> [Problem to work on] In the listing that follows, count the lines that include "equation", and answer with the total alone.

> [Given records]
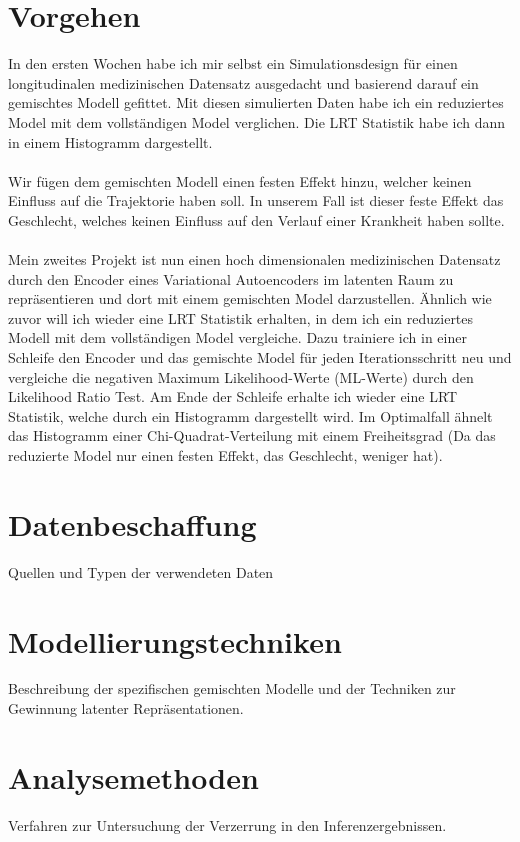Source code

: \documentclass[%
thesis=student,%
coverpage=false,%
titlepage=false,%
headmarks=true, %
german,%
font=libertine, %
math=newpxtx, %
BCOR=5mm,%
coverBCOR=11mm%
]{tumbook}
\theoremstyle{break}
\begin{document}
\section{Vorgehen}
In den ersten Wochen habe ich mir selbst ein Simulationsdesign für einen longitudinalen medizinischen Datensatz ausgedacht und basierend darauf ein gemischtes Modell gefittet. Mit diesen simulierten Daten habe ich ein reduziertes Model mit dem vollständigen Model verglichen. Die LRT Statistik habe ich dann in einem Histogramm dargestellt.\\
\\
Wir fügen dem gemischten Modell einen festen Effekt hinzu, welcher keinen Einfluss auf die Trajektorie haben soll. In unserem Fall ist dieser feste Effekt das Geschlecht, welches keinen Einfluss auf den Verlauf einer Krankheit haben sollte.\\
\\
Mein zweites Projekt ist nun einen hoch dimensionalen medizinischen Datensatz durch den Encoder eines Variational Autoencoders im latenten Raum zu repräsentieren und dort mit einem gemischten Model darzustellen. Ähnlich wie zuvor will ich wieder eine LRT Statistik erhalten, in dem ich ein reduziertes Modell mit dem vollständigen Model vergleiche. Dazu trainiere ich in einer Schleife den Encoder und das gemischte Model für jeden Iterationsschritt neu und vergleiche die negativen Maximum Likelihood-Werte (ML-Werte) durch den Likelihood Ratio Test. Am Ende der Schleife erhalte ich wieder eine LRT Statistik, welche durch ein Histogramm dargestellt wird. Im Optimalfall ähnelt das Histogramm einer Chi-Quadrat-Verteilung mit einem Freiheitsgrad (Da das reduzierte Model nur einen festen Effekt, das Geschlecht, weniger hat).\\
\section{Datenbeschaffung}
Quellen und Typen der verwendeten Daten
\section{Modellierungstechniken}
Beschreibung der spezifischen gemischten Modelle und der Techniken zur Gewinnung latenter Repräsentationen.
\section{Analysemethoden}
Verfahren zur Untersuchung der Verzerrung in den Inferenzergebnissen.
\end{document}
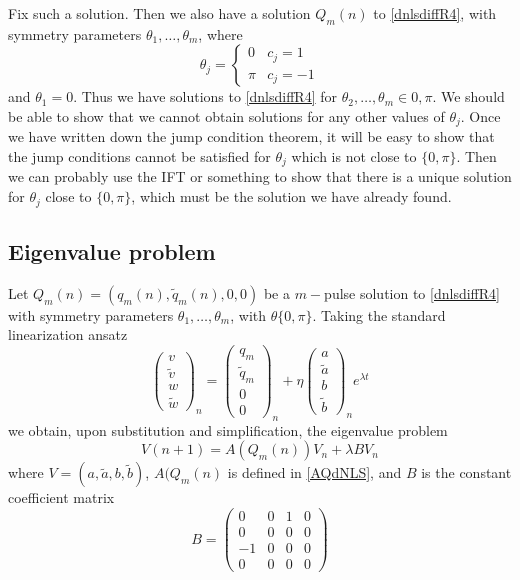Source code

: \documentclass[12pt]{article}
\begin{document}
Fix such a solution. Then we also have a solution $Q_m(n)$ to \eqref{dnlsdiffR4}, with symmetry parameters $\theta_1, \dots, \theta_m$, where
\[
\theta_j = \begin{cases}
0 & c_j = 1 \\
\pi & c_j = -1
\end{cases}
\]
and $\theta_1 = 0$. Thus we have solutions to \eqref{dnlsdiffR4} for $\theta_2, \dots, \theta_m \in {0, \pi}$. We should be able to show that we cannot obtain solutions for any other values of $\theta_j$. Once we have written down the jump condition theorem, it will be easy to show that the jump conditions cannot be satisfied for $\theta_j$ which is not close to $\{0, \pi\}$. Then we can probably use the IFT or something to show that there is a unique solution for $\theta_j$ close to $\{0, \pi\}$, which must be the solution we have already found.

\subsection{Eigenvalue problem}

Let $Q_m(n) = (q_m(n), \tilde{q}_m(n), 0, 0)$ be a $m-$pulse solution to \eqref{dnlsdiffR4} with symmetry parameters $\theta_1, \dots, \theta_m$, with $\theta \{0, \pi\}$. Taking the standard linearization ansatz
\[
\begin{pmatrix}v \\ \tilde{v} \\ w \\ \tilde{w} \end{pmatrix}_n = 
\begin{pmatrix}q_m \\ \tilde{q}_m \\ 0 \\ 0 \end{pmatrix}_n + 
\eta \begin{pmatrix}a \\ \tilde{a} \\ b \\ \tilde{b} \end{pmatrix}_n e^{\lambda t}
\]
we obtain, upon substitution and simplification, the eigenvalue problem 
\begin{equation}\label{dNLSEVP}
V(n+1) = A(Q_m(n)) V_n + \lambda B V_n
\end{equation}
where $V = (a, \tilde{a}, b, \tilde{b})$, $A(Q_m(n)$ is defined in \eqref{AQdNLS}, and $B$ is the constant coefficient matrix 
\[
B = 
\begin{pmatrix}
0 & 0 & 1 & 0 \\
0 & 0 & 0 & 0 \\
-1 & 0 & 0 & 0 \\
0 & 0 & 0 & 0
\end{pmatrix}
\]
\end{document}
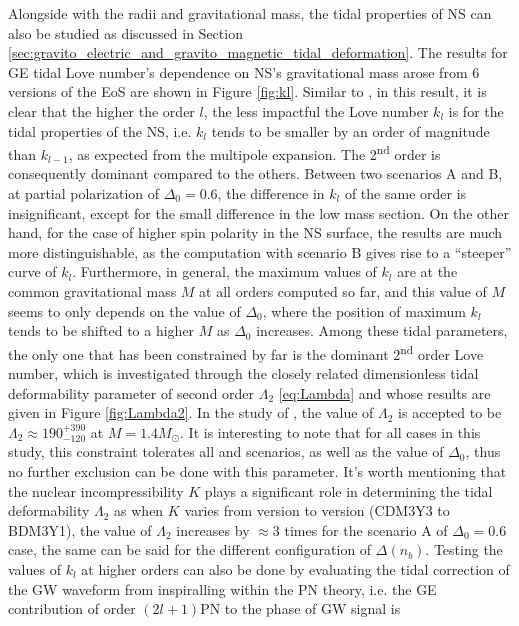Alongside with the radii and gravitational mass, the tidal properties of \gls{NS} can also be studied as discussed in Section \ref{sec:gravito_electric_and_gravito_magnetic_tidal_deformation}. The results for \gls{GE} tidal Love number's dependence on \gls{NS}'s gravitational mass arose from 6 versions of the \gls{EoS} are shown in Figure \ref{fig:kl}. Similar to \cite{perot2021role}, in this result, it is clear that the higher the order $l$, the less impactful the Love number $k_l$ is for the tidal properties of the \gls{NS}, i.e. $k_l$ tends to be smaller by an order of magnitude than $k_{l-1}$, as expected from the multipole expansion. The 2\textsuperscript{nd} order is consequently dominant compared to the others. Between two scenarios A and B, at partial polarization of $\Delta_0 = 0.6$, the difference in $k_l$ of the same order is insignificant, except for the small difference in the low mass section. On the other hand, for the case of higher spin polarity in the \gls{NS} surface, the results are much more distinguishable, as the computation with scenario B gives rise to a ``steeper'' curve of $k_l$. Furthermore, in general, the maximum values of $k_l$ are at the common gravitational mass $M$ at all orders computed so far, and this value of $M$ seems to only depends on the value of $\Delta_0$, where the position of maximum $k_l$ tends to be shifted to a higher $M$ as $\Delta_0$ increases. Among these tidal parameters, the only one that has been constrained by far is the dominant 2\textsuperscript{nd} order Love number, which is investigated through the closely related dimensionless tidal deformability parameter of second order $\Lambda_2$ \eqref{eq:Lambda} and whose results are given in Figure \ref{fig:Lambda2}. In the study of \cite{abbott2018gw170817}, the value of $\Lambda_2$ is accepted to be $\Lambda_2 \approx 190^{+390}_{-120}$ at $M=1.4M_\odot$. It is interesting to note that for all cases in this study, this constraint tolerates all  and scenarios, as well as the value of $\Delta_0$, thus no further exclusion can be done with this parameter. It's worth mentioning that the nuclear incompressibility $K$ plays a significant role in determining the tidal deformability $\Lambda_2$ as when $K$ varies from version to version (CDM3Y3 to BDM3Y1), the value of $\Lambda_2$ increases by $\approx 3$ times for the scenario A of $\Delta_0 = 0.6$ case, the same can be said for the different configuration of $\Delta(n_b)$. Testing the values of $k_l$ at higher orders can also be done by evaluating the tidal correction of the \gls{GW} waveform from inspiralling  within the PN theory, i.e. the \gls{GE} contribution of order $(2l+1)$PN to the phase of \gls{GW} signal is \citep{perot2021role, yagi2014multipole}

> [Task output] 2